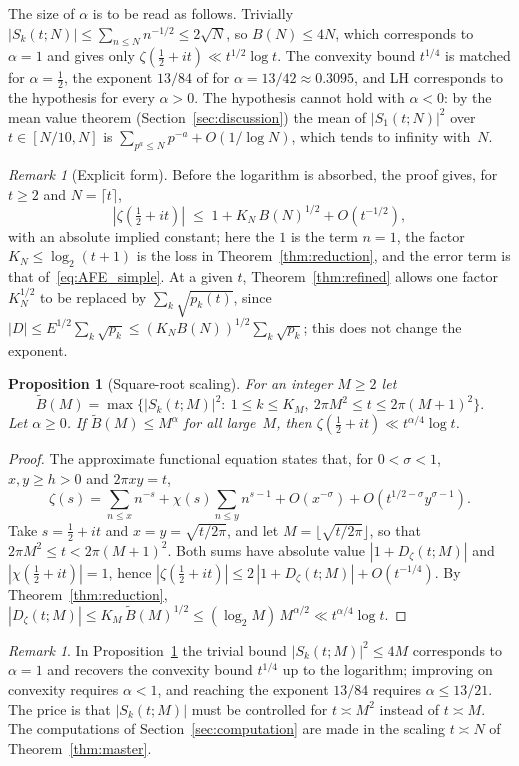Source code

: \documentclass[11pt]{amsart}
\newtheorem{proposition}[theorem]{Proposition}
\theoremstyle{definition}
\theoremstyle{remark}
\newtheorem{remark}[theorem]{Remark}
\newcommand{\half}{\tfrac{1}{2}}
\begin{document}
The size of $\alpha$ is to be read as follows.  Trivially
$|S_k(t;N)|\le\sum_{n\le N}n^{-1/2}\le2\sqrt N$, so $B(N)\le 4N$, which
corresponds to $\alpha=1$ and gives only $\zeta(\half+it)\ll t^{1/2}\log t$.
The convexity bound $t^{1/4}$ is matched for $\alpha=\half$, the exponent
$13/84$ of \cite{bourgain2017} for $\alpha=13/42\approx0.3095$, and LH
corresponds to the hypothesis for every $\alpha>0$.  The hypothesis
cannot hold with $\alpha<0$: by the mean value theorem
(Section~\ref{sec:discussion}) the mean of $|S_1(t;N)|^2$ over
$t\in[N/10,N]$ is $\sum_{p^a\le N}p^{-a}+O(1/\log N)$, which tends to
infinity with~$N$.

\begin{remark}[Explicit form]\label{rem:effective}
Before the logarithm is absorbed, the proof gives, for $t\ge2$ and
$N=\lceil t\rceil$,
\[
  |\zeta(\half+it)|
  \;\le\; 1+K_N\,B(N)^{1/2}+O(t^{-1/2}),
\]
with an absolute implied constant; here the $1$ is the term $n=1$, the
factor $K_N\le\log_2(t+1)$ is the loss in Theorem~\ref{thm:reduction}, and
the error term is that of~\eqref{eq:AFE_simple}.  At a given $t$,
Theorem~\ref{thm:refined} allows one factor $K_N^{1/2}$ to be replaced by
$\sum_k\sqrt{p_k(t)}$, since
$|D|\le E^{1/2}\sum_k\sqrt{p_k}\le (K_NB(N))^{1/2}\sum_k\sqrt{p_k}$; this
does not change the exponent.
\end{remark}

\begin{proposition}[Square-root scaling]\label{prop:sqrt_scaling}
For an integer $M\ge2$ let
\[
  \widetilde B(M)=\max\bigl\{|S_k(t;M)|^2:\ 1\le k\le K_M,\
  2\pi M^2\le t\le2\pi(M+1)^2\bigr\}.
\]
Let $\alpha\ge0$. If $\widetilde B(M)\le M^\alpha$ for all large~$M$, then
$\zeta(\half+it)\ll t^{\alpha/4}\log t$.
\end{proposition}
\begin{proof}
The approximate functional equation
\cite[Theorem~4.13]{titchmarsh1986} states that, for $0<\sigma<1$, $x,y\ge h>0$ and $2\pi xy=t$,
\[
  \zeta(s)=\sum_{n\le x}n^{-s}+\chi(s)\sum_{n\le y}n^{s-1}
  +O(x^{-\sigma})+O(t^{1/2-\sigma}y^{\sigma-1}).
\]
Take $s=\half+it$ and $x=y=\sqrt{t/2\pi}$, and let
$M=\lfloor\sqrt{t/2\pi}\rfloor$, so that
$2\pi M^2\le t<2\pi(M+1)^2$.  Both sums have absolute value
$|1+D_\zeta(t;M)|$ and $|\chi(\half+it)|=1$, hence
$|\zeta(\half+it)|\le 2\,|1+D_\zeta(t;M)| + O(t^{-1/4})$.
By Theorem~\ref{thm:reduction},
$|D_\zeta(t;M)|\le K_M\,\widetilde B(M)^{1/2}\le(\log_2 M)\,M^{\alpha/2}
\ll t^{\alpha/4}\log t$.
\end{proof}
\begin{remark}
In Proposition~\ref{prop:sqrt_scaling} the trivial bound
$|S_k(t;M)|^2\le4M$ corresponds to $\alpha=1$ and recovers the convexity
bound $t^{1/4}$ up to the logarithm; improving on convexity requires
$\alpha<1$, and reaching the exponent $13/84$ requires $\alpha\le13/21$.
The price is that $|S_k(t;M)|$ must be controlled for $t\asymp M^2$
instead of $t\asymp M$.  The computations of
Section~\ref{sec:computation} are made in the scaling $t\asymp N$ of
Theorem~\ref{thm:master}.
\end{remark}
\end{document}
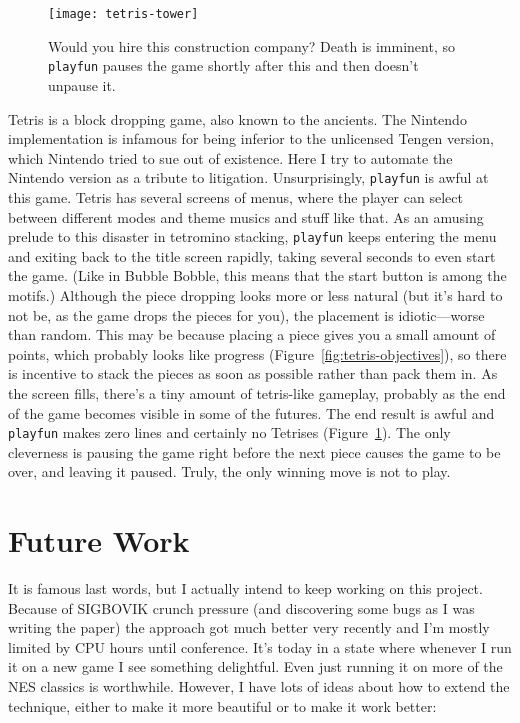 \documentclass[twocolumn]{article}
\begin{document}
\begin{figure}[ht]
\begin{center}
\texttt{[image: tetris-tower]}
\end{center}\vspace{-0.1in}
\caption{Would you hire this construction company? Death is imminent,
so {\tt playfun} pauses the game shortly after this and then doesn't
unpause it.}
\label{fig:tetris-tower}
\end{figure}

Tetris is a block dropping game, also known to the ancients. The
Nintendo implementation is infamous for being inferior to the
unlicensed Tengen version, which Nintendo tried to sue out of
existence. Here I try to automate the Nintendo version as a tribute to
litigation. Unsurprisingly, {\tt playfun} is awful at this game.
Tetris has several screens of menus, where the player can select
between different modes and theme musics and stuff like that. As an
amusing prelude to this disaster in tetromino stacking, {\tt playfun}
keeps entering the menu and exiting back to the title screen rapidly,
taking several seconds to even start the game. (Like in Bubble Bobble,
this means that the start button is among the motifs.) Although the
piece dropping looks more or less natural (but it's hard to not be, as
the game drops the pieces for you), the placement is idiotic---worse
than random. This may be because placing a piece gives you a small
amount of points, which probably looks like progress
(Figure~\ref{fig:tetris-objectives}), so there is incentive to stack
the pieces as soon as possible rather than pack them in. As the screen
fills, there's a tiny amount of tetris-like gameplay, probably as the
end of the game becomes visible in some of the futures. The end result
is awful and {\tt playfun} makes zero lines and certainly no Tetrises
(Figure~\ref{fig:tetris-tower}). The only cleverness is pausing the
game right before the next piece causes the game to be over, and
leaving it paused. Truly, the only winning move is not to play.

\section{Future Work}

It is famous last words, but I actually intend to keep working on this
project. Because of SIGBOVIK crunch pressure (and discovering some
bugs as I was writing the paper) the approach got much better very
recently and I'm mostly limited by CPU hours until conference. It's
today in a state where whenever I run it on a new game I see something
delightful. Even just running it on more of the NES classics is
worthwhile. However, I have lots of ideas about how to extend the
technique, either to make it more beautiful or to make it work better:
\end{document}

^^^^^^^^

-- What is being asked --
Exactly as they appear, please return only the lines from the first line of the records through the line containing "The convexity bound", both included, leaving out all pictures.

-- Reply to the exercise --
Source code

: \documentclass[11pt]{amsart}
\newtheorem{proposition}[theorem]{Proposition}
\theoremstyle{definition}
\theoremstyle{remark}
\newtheorem{remark}[theorem]{Remark}
\newcommand{\half}{\tfrac{1}{2}}
\begin{document}
The size of $\alpha$ is to be read as follows.  Trivially
$|S_k(t;N)|\le\sum_{n\le N}n^{-1/2}\le2\sqrt N$, so $B(N)\le 4N$, which
corresponds to $\alpha=1$ and gives only $\zeta(\half+it)\ll t^{1/2}\log t$.
The convexity bound $t^{1/4}$ is matched for $\alpha=\half$, the exponent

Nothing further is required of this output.